Theorem: Every subgroup of a cyclic group is cyclic. Moreover, if $| \langle a \rangle|=n$, then the order of any subgroup of $\langle a \rangle$ is a divisor of $n$; and , for each positive divisor $k$ of $n$, the group $\langle a \rangle$ has exactly one subgroup of order $k$- namely $\langle a^{\frac{n}{k}}\rangle$.
I have confusion, in understanding of uniqueness. For example: in $\mathbb Z_6$ there are two subgroups of order $6$ - namely $\langle 1 \rangle$ and $\langle 5 \rangle$ - and $3$ - namely $\langle 2 \rangle $ and $\langle 4 \rangle$.
But according to theorem $\langle 2 \rangle$ and $\langle 1 \rangle$ must be unique subgroups of order $3$ and $6$ respectively.
I don't know where my understanding lacks. Any help will be appreciated. Thank you.

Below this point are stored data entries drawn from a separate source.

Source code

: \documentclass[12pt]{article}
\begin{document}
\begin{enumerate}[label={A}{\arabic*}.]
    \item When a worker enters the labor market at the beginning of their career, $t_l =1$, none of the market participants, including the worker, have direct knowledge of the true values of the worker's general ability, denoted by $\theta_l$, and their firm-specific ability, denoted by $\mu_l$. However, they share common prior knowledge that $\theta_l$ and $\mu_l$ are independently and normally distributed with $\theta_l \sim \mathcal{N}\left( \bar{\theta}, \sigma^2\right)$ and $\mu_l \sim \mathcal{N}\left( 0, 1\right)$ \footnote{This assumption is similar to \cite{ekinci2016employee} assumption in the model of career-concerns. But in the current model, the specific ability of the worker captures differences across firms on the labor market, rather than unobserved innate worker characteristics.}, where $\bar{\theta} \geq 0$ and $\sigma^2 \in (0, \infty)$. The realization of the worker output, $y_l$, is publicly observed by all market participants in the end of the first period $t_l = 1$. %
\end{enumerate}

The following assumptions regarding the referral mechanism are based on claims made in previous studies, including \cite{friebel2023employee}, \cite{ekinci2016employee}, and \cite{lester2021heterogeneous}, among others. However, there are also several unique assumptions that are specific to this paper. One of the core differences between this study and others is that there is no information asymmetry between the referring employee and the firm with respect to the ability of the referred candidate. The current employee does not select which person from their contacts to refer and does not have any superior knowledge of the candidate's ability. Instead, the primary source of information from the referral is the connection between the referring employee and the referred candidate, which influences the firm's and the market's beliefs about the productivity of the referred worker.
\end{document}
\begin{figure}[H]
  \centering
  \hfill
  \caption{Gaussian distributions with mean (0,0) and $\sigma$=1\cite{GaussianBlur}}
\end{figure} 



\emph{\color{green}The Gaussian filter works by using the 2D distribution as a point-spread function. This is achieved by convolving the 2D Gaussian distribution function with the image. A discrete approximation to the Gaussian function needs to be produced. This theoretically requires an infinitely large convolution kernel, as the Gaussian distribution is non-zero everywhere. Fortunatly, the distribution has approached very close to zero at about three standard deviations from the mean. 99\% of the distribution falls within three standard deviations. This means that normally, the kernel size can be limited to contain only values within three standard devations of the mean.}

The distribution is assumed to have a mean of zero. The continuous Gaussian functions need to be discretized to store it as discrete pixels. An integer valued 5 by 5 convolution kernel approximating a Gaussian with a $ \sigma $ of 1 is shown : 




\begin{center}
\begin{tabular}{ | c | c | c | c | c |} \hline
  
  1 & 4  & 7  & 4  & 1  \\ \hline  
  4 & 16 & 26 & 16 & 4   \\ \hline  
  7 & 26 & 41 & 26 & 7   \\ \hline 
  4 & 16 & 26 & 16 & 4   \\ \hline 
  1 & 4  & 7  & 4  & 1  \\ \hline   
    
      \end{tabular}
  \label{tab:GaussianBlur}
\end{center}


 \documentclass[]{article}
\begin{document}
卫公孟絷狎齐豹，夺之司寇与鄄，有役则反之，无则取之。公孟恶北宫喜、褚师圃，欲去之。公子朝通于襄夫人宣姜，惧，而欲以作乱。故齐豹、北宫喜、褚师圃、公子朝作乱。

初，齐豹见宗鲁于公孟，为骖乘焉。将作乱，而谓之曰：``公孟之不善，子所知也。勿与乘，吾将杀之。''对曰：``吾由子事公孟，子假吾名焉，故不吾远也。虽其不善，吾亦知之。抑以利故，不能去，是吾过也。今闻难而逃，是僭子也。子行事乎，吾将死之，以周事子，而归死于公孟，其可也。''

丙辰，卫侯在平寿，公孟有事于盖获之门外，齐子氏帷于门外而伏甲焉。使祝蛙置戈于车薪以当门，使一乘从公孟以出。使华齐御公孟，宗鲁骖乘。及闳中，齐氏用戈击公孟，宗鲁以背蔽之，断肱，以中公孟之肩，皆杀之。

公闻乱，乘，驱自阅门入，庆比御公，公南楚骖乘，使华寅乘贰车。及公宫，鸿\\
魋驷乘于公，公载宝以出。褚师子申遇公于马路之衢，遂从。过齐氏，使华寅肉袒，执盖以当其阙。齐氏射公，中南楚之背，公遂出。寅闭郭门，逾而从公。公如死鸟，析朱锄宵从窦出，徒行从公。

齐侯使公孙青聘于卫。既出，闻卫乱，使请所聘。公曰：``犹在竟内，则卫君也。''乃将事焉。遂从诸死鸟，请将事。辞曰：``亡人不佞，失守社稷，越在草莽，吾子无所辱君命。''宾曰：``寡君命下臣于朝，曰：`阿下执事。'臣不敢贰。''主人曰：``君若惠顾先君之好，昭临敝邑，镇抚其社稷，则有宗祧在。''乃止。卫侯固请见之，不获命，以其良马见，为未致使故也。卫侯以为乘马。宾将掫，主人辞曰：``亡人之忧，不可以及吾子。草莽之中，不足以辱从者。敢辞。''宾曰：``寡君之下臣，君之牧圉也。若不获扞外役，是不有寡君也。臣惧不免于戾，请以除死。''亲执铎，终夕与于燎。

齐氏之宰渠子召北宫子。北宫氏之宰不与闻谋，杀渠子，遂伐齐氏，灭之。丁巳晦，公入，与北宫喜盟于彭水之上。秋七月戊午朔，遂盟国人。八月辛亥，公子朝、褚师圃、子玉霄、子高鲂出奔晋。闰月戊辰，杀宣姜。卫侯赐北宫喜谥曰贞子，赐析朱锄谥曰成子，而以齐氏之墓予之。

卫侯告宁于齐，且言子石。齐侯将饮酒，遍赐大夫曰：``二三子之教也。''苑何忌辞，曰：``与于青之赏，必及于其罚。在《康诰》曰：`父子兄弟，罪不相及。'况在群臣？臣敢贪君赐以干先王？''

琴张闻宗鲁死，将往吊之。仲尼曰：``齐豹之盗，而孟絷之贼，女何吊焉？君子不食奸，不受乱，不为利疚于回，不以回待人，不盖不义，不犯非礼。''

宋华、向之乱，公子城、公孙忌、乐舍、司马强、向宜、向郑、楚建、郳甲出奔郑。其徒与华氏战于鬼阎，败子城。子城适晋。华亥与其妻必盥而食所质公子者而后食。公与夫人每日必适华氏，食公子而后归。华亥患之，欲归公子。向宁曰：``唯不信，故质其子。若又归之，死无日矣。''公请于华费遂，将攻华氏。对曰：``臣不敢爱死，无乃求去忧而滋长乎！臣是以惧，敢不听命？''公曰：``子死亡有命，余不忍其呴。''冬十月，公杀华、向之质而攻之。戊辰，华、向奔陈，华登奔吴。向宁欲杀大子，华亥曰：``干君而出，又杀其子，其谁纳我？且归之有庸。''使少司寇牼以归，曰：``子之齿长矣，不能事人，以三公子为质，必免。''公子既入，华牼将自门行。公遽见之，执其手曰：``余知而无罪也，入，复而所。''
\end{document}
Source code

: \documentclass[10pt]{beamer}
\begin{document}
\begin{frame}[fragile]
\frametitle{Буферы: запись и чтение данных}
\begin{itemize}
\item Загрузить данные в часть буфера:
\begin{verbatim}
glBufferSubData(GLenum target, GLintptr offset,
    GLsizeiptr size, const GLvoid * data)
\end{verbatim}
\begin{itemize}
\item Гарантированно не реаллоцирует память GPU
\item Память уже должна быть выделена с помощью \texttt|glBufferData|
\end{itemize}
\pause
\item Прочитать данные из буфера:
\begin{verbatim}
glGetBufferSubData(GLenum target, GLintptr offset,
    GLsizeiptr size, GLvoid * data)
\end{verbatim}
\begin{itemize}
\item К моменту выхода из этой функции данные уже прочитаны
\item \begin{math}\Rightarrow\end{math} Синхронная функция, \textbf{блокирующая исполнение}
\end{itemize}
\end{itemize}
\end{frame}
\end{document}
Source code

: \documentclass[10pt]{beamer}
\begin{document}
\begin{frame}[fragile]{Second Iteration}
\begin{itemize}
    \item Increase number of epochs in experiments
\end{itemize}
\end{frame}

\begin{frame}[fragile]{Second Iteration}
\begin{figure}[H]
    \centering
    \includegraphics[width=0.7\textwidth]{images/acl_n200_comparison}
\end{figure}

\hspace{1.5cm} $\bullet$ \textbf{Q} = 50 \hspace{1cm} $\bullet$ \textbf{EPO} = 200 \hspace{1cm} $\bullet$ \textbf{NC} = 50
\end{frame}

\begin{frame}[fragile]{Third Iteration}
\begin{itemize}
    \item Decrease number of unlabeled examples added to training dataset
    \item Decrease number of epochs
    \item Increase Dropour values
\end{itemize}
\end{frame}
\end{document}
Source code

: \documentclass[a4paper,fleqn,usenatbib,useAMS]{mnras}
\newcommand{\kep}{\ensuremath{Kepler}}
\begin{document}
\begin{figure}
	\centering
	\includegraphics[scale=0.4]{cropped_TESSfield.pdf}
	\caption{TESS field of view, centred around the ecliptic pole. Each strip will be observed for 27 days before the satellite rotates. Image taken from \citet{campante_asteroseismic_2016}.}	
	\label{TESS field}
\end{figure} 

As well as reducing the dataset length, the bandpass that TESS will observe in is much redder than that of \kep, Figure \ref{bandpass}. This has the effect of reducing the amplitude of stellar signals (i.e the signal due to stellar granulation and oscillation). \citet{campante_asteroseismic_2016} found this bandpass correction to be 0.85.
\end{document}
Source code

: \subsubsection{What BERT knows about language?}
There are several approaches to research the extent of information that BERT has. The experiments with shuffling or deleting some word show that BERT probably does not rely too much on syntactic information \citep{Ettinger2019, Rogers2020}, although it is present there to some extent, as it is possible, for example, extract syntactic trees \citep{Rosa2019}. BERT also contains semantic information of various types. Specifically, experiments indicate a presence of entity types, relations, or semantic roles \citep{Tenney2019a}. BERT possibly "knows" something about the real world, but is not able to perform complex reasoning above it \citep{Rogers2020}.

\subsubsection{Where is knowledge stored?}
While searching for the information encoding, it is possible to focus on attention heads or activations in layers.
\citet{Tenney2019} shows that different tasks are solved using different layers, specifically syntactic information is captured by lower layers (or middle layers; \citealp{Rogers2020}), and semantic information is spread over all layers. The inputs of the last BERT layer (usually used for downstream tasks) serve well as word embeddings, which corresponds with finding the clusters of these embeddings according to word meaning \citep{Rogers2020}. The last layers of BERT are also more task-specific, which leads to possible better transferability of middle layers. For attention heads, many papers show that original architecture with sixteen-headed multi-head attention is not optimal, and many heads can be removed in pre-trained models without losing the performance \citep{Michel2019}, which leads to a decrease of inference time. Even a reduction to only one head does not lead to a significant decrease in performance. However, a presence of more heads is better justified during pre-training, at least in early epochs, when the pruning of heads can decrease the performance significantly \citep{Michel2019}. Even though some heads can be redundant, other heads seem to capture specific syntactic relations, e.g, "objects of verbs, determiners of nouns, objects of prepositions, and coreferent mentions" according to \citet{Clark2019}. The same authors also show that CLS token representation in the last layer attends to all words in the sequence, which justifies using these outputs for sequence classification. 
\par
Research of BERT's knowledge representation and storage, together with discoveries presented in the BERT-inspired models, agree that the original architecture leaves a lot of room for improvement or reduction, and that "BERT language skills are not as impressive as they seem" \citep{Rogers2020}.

Edit: Precisely the lack in my understanding was that $\langle 5 \rangle$ and $\langle 1 \rangle$ are different subgroups of order 6. But I now understand that theorem says " In a cyclic group $\langle a \rangle$ there is only one subgroup of order $k$, that is $\{e,a,a^2,...,a^{k-1}\}$. Now if any other subgroup of $\langle a \rangle$ has order k then the subgroup is nothing else but above set(subgroup). Having different generator doesn't make different set (subgroup)". Sorry for my dumb question. Before posting the question I was feeling the notion is like above (which i explained now), but I was not able to precisely explain it to myself so i thought there is lack of my knowledge/understanding thats why i post.